Por um lado você rompe o círculo vicioso em que o negro está submetido pela sociedade e oferece a ele a oportunidade de ascender economicamente via educação. E se considerarmos que são excluídos pelo fato de serem negros, ao criarmos ações afirmativas, estamos aumentando a eficiência econômica ao intervirmos.
american blackO grande problema está no fato de que a maioria dos negros são pobres, então há uma dificuldade nossa em aceitarmos que um negro pobre teria mais dificuldade na vida que um branco pobre.

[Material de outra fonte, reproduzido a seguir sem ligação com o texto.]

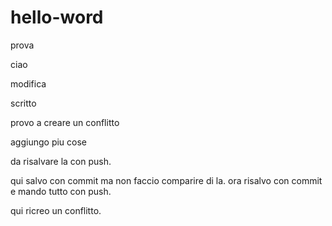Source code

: # hello-word
prova 

ciao 

modifica

scritto 

provo a creare un conflitto 

aggiungo piu cose

da risalvare la con push.

qui salvo con commit ma non faccio comparire di la.
ora risalvo con commit e mando tutto con push.

qui ricreo un conflitto.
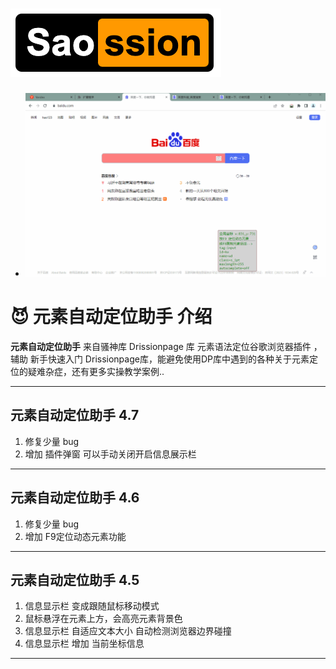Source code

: # ![骚神库](./img/logo.png)
- ![浏览器插件](./img/演示.gif)


#  😈 元素自动定位助手 介绍 



 **元素自动定位助手**   来自骚神库   Drissionpage 库 元素语法定位谷歌浏览器插件 ， 辅助 新手快速入门 Drissionpage库，能避免使用DP库中遇到的各种关于元素定位的疑难杂症，还有更多实操教学案例..

---

## 元素自动定位助手 4.7

1. 修复少量 bug
2. 增加 插件弹窗 可以手动关闭开启信息展示栏

---

## 元素自动定位助手 4.6

1. 修复少量 bug
2. 增加 F9定位动态元素功能


---
## 元素自动定位助手 4.5

1. 信息显示栏 变成跟随鼠标移动模式
2. 鼠标悬浮在元素上方，会高亮元素背景色
3. 信息显示栏 自适应文本大小 自动检测浏览器边界碰撞
4. 信息显示栏 增加 当前坐标信息

---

Dada a enorme correlação entre negros e pobres, creio o resultado do vestibular não apresentaria diferença significativa caso fosse criada uma cota específica para negros. No fundo criaria algumas diferenças pontuais que só ofereceriam argumentos para os mais conservadores criticarem as cotas.
Mas como disse, isso seria apenas uma crença. Não tenho números para discutir a eficiência disso.
De qualquer forma, não é um debate fácil.
E você pode estar pensando: mas o vestibular é uma forma de justiça, onde os melhores entram.
Mas hoje só há justiça para as classes média e alta, que podem pagar cursinhos caros e poderiam se virar muito bem em faculdades privadas.
Só que nesta esquizofrenia chamada educação brasileira, enquanto o filho do ricaço vai estacionar seu carrão na universidade pública e gratuita, o pobre trabalha o dia todo e pega o busão para estudar na faculdade privada e paga.